In FIG. 49C, stoma 650 is shown in both cross-section and side view. The stoma comprises sealing ring 652, e.g. an O-ring, coupled to mesh tube 630″. The mesh or braid of tube 630″ may be wrapped around sealing ring 652 and then fused, sutured or otherwise joined together at seam 653. Stoma 650 may be sutured to pouch P to provide a non-adjustable stoma of specified dimensions. Alternatively, the sealing ring may provide a maximum stoma size, and tube 630″ may dynamically adjust the stoma up to the maximum size. As yet another alternative, tube 630″ may be coupled to the pouch, and the sealing ring may hang therefrom as a non-adjustable stoma.

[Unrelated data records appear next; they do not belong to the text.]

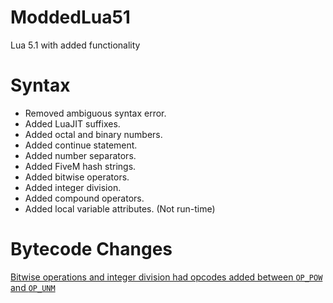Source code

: # ModdedLua51

Lua 5.1 with added functionality

# Syntax

- Removed ambiguous syntax error.
- Added LuaJIT suffixes.
- Added octal and binary numbers.
- Added continue statement.
- Added number separators.
- Added FiveM hash strings.
- Added bitwise operators.
- Added integer division.
- Added compound operators.
- Added local variable attributes. (Not run-time) 

# Bytecode Changes

[Bitwise operations and integer division had opcodes added between `OP_POW` and `OP_UNM`](https://github.com/TheGreatSageEqualToHeaven/ModdedLua51/blob/main/Compiler/LuaCompiler-O/lopcodes.h#L177-L183)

Referring to FIG. 50, an alternative mesh or braid stoma is described. In FIG. 50A, stoma 700 comprises mesh/braid tube 710 having collars 712 a and 712 b, and compression spring 720 disposed between the collars. Collars 712 provide a maximum diameter for stoma 700, while spring 720 tends to neck down the portion of tube 710 disposed between the collars, thereby providing a minimum diameter. Pressure imposed by food passing through stoma 700 may dynamically regulate the minimum diameter of the stoma up to the maximum diameter imposed by collars 712.

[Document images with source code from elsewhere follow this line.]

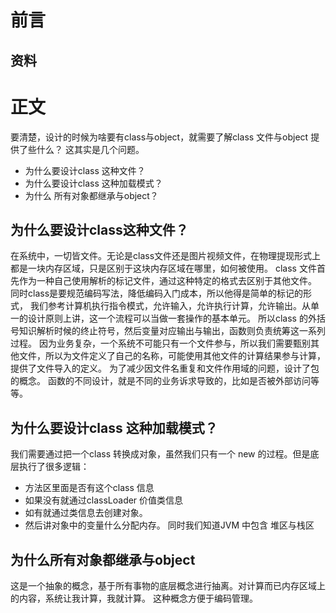 # 前言
## 资料
# 正文
要清楚，设计的时候为啥要有class与object，就需要了解class 文件与object 提供了些什么？
这其实是几个问题。
* 为什么要设计class 这种文件？
* 为什么要设计class 这种加载模式？
* 为什么 所有对象都继承与object？
## 为什么要设计class这种文件？
在系统中，一切皆文件。无论是class文件还是图片视频文件，在物理提现形式上都是一块内存区域，只是区别于这块内存区域在哪里，如何被使用。
class 文件首先作为一种自己使用解析的标记文件，通过这种特定的格式去区别于其他文件。
同时class是要规范编码写法，降低编码入门成本，所以他得是简单的标记的形式，
我们参考计算机执行指令模式，允许输入，允许执行计算，允许输出。从单一的设计原则上讲，这一个流程可以当做一套操作的基本单元。
所以class 的外括号知识解析时候的终止符号，然后变量对应输出与输出，函数则负责统筹这一系列过程。
因为业务复杂，一个系统不可能只有一个文件参与，所以我们需要甄别其他文件，所以为文件定义了自己的名称，可能使用其他文件的计算结果参与计算，提供了文件导入的定义。
为了减少因文件名重复和文件作用域的问题，设计了包的概念。
函数的不同设计，就是不同的业务诉求导致的，比如是否被外部访问等等。
## 为什么要设计class 这种加载模式？
我们需要通过把一个class 转换成对象，虽然我们只有一个 new 的过程。但是底层执行了很多逻辑：
* 方法区里面是否有这个class 信息
* 如果没有就通过classLoader 价值类信息
* 如有就通过类信息去创建对象。
* 然后讲对象中的变量什么分配内存。
同时我们知道JVM 中包含 堆区与栈区 
## 为什么所有对象都继承与object
这是一个抽象的概念，基于所有事物的底层概念进行抽离。对计算而已内存区域上的内容，系统让我计算，我就计算。
这种概念方便于编码管理。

As seen in FIG. 50B, stoma 700 may be regulated actively by providing optional regulator 730 that may compress spring 720 to alleviate the necking of mesh tube 710 caused by the spring, thereby recalibrating the minimum diameter of stoma 700. Preferably, such regulation of stoma 700 may be performed multiple times, as desired, to specify the stoma's minimum diameter. Regulator 730 may, for example, comprise one or more adjustable anchors A coupled to collar 712 a via suture S passing through one or more eyelets 732 disposed at collar 712 b. Adjustable anchor assemblies are described in Applicant's co-pending U.S. patent application Ser. No. 10/735,030, which is incorporated herein by reference.
While preferred illustrative embodiments of the invention are described above, it will be apparent to one skilled in the art that various changes and modifications may be made therein without departing from the invention. For example, while some embodiments of the present invention have been described as useful for reducing an entire cross-section of the stomach and others have been described as useful for reducing a VBG pouch, it should be understood that all embodiments may be used in either application—as well as further alternative applications—by altering the size of the embodiment. Furthermore, while regulation mechanisms for adjusting embodiments of the present invention have been described in conjunction with specific embodiments, it should be understood that such regulation elements may be modified for use with alternative embodiments of the present invention. Furtherstill, additional embodiments of the present invention, as well as additional regulation mechanisms—be they non-adjustable, dynamically adjustable or actively adjustable—for use with embodiments of the present invention, will be apparent to those of skill in the art in view of this disclosure and are included in the present invention. The appended claims are intended to cover all such changes and modifications that fall within the true spirit and scope of the invention.